The tendency of South African consumers to reduce rather than substitute red meat further extends the HBM by highlighting how cultural and contextual factors shape the evaluation of benefits and barriers. Although HBM assumes individuals adopt the least costly behaviour that mitigates health risk, our findings show that when cultural attachment to red meat is high and acceptable substitutes are limited, consumers may view reduction, not substitution, as the more feasible and culturally coherent response. Substitution carries social, sensory, and economic barriers that make it less viable than simply consuming less. This suggests that in contexts where cultural meaning, product availability, and affordability strongly influence health decisions, behavioural responses may involve strategic category exit rather than within-category adjustment. Such patterns underscore the need to expand HBM applications to account for cultural norms and market realities that shape how benefits and barriers are weighed.
4. Conclusion
These findings, interpreted as exploratory, provide first-hand evidence from an African consumer setting where little empirical work has been conducted. Unlike studies in HICs that often report substitution behaviours (e.g. shifting to low-fat variants), our results suggest that South African consumers primarily respond to health concerns by reducing overall intake. This study also demonstrates that health consciousness and perceived risks play a central role in shaping consumer decisions regarding red and processed meat in South Africa.
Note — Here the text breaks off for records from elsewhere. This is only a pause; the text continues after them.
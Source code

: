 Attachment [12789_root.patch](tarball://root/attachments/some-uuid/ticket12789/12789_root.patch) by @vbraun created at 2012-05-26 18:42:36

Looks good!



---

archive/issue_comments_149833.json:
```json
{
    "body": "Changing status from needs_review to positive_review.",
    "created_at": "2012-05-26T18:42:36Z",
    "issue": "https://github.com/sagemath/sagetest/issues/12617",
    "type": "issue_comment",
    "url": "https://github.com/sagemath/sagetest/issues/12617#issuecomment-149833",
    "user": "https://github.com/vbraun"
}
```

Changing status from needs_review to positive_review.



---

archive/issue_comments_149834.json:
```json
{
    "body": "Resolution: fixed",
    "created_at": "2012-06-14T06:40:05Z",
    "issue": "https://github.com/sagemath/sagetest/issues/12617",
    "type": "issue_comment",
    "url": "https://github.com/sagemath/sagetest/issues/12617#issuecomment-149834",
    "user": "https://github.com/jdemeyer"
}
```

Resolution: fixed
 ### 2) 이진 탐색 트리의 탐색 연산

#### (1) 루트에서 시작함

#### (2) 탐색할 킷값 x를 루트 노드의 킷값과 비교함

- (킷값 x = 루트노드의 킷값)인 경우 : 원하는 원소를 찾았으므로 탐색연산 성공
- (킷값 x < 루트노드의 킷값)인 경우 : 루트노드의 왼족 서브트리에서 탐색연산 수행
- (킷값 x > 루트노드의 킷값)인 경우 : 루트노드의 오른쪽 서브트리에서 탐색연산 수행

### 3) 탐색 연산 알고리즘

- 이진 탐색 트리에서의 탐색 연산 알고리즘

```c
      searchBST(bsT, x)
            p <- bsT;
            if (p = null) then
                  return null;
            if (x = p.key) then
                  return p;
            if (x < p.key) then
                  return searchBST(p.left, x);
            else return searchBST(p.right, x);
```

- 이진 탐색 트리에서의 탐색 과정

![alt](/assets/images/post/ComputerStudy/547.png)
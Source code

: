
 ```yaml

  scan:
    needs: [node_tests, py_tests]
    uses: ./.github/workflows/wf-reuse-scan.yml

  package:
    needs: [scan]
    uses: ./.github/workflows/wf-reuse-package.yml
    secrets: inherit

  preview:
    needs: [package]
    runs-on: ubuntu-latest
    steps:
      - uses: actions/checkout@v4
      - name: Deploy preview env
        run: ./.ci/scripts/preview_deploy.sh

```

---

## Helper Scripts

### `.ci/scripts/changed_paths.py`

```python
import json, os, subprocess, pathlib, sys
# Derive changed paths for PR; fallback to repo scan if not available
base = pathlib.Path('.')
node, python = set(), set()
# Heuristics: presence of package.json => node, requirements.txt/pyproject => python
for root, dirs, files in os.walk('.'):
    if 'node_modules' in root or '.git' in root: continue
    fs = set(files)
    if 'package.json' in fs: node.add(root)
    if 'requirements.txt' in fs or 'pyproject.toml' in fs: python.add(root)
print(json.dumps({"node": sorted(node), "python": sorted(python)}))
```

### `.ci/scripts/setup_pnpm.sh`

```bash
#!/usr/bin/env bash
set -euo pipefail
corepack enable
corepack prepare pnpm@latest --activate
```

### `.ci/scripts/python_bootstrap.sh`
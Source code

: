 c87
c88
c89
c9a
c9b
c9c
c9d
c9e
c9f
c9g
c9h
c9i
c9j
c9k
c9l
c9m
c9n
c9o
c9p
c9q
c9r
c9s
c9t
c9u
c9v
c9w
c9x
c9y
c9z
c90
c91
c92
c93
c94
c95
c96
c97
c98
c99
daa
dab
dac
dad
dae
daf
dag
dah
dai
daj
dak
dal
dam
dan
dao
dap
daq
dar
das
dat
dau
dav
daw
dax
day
A key limitation is the reliance on self-reported intentions, which may be susceptible to social desirability bias and may not always translate into actual behaviour. Although we partially addressed this by conducting a robustness check against reported consumption frequency, future studies should incorporate objective measures or longitudinal follow-up to validate whether reported intentions predict actual reductions. Also, future research should build on these exploratory insights by adopting longitudinal and experimental designs, comparing rural and urban populations, and incorporating qualitative approaches to capture deeper cultural influences. Such work will be essential for developing context-appropriate dietary guidelines and consumer education programs that address the unique realities of African populations undergoing rapid nutrition transition.